TASK DIRECTIONS
Find the line containing "### Section 4: Cities" in the records below. Copy exactly that line and each one after it, ending at the line containing "11. add styes to boxes and content", and nothing more.
┌────────
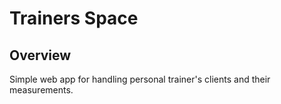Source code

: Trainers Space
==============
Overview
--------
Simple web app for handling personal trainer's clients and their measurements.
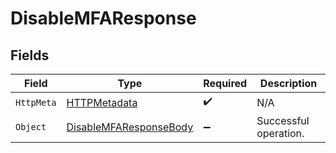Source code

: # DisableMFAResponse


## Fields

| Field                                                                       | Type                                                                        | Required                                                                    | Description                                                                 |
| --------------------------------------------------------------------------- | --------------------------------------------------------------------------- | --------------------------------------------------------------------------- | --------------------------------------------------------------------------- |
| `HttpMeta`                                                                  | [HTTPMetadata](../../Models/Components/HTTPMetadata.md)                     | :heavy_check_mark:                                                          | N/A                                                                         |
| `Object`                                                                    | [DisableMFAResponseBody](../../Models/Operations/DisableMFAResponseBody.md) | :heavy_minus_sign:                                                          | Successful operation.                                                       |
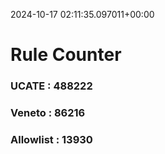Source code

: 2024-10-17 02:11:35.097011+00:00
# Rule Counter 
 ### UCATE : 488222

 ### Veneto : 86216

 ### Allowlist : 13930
└────────
┌────────
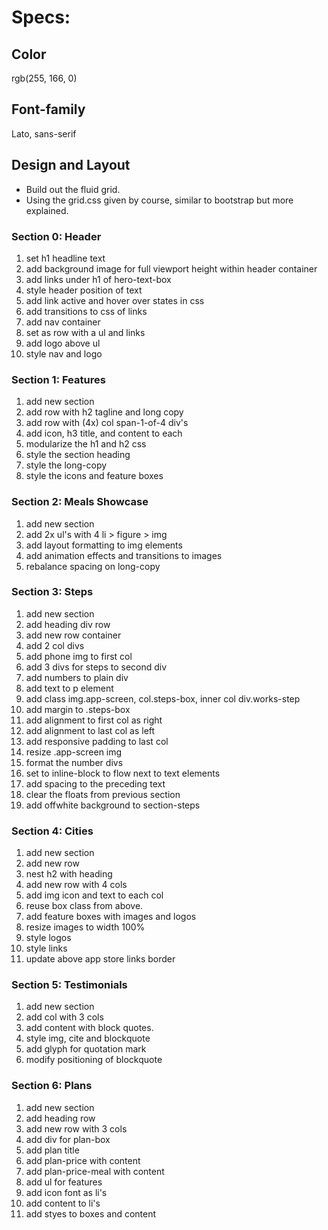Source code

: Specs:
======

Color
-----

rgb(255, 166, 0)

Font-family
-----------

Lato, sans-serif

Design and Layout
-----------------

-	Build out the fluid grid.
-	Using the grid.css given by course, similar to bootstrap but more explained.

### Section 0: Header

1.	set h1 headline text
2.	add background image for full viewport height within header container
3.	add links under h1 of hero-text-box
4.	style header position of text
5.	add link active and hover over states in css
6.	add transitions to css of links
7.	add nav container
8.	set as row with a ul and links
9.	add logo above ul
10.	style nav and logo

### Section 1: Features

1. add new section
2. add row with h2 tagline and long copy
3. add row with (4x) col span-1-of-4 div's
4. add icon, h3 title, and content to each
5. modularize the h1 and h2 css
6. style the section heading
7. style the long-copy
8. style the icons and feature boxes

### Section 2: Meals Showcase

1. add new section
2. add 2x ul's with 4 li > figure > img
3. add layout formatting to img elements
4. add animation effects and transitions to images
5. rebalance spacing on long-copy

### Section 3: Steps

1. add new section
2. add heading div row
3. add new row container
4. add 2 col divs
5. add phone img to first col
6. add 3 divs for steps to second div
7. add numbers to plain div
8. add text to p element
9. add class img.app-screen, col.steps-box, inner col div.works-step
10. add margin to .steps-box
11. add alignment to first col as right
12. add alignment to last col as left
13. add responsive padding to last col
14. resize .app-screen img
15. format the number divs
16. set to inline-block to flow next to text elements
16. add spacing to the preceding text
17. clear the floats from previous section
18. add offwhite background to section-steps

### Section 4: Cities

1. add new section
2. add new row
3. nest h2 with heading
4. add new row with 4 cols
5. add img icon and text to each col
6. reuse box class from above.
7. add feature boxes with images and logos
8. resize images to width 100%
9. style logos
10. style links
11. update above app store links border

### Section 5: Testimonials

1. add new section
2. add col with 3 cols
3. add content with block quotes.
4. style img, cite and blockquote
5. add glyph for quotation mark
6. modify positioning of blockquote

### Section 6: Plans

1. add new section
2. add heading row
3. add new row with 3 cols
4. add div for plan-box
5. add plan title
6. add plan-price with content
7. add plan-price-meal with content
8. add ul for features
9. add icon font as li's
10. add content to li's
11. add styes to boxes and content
└────────
RESPONSE TO THIS EXERCISE
### Section 4: Cities

1. add new section
2. add new row
3. nest h2 with heading
4. add new row with 4 cols
5. add img icon and text to each col
6. reuse box class from above.
7. add feature boxes with images and logos
8. resize images to width 100%
9. style logos
10. style links
11. update above app store links border

### Section 5: Testimonials

1. add new section
2. add col with 3 cols
3. add content with block quotes.
4. style img, cite and blockquote
5. add glyph for quotation mark
6. modify positioning of blockquote

### Section 6: Plans

1. add new section
2. add heading row
3. add new row with 3 cols
4. add div for plan-box
5. add plan title
6. add plan-price with content
7. add plan-price-meal with content
8. add ul for features
9. add icon font as li's
10. add content to li's
11. add styes to boxes and content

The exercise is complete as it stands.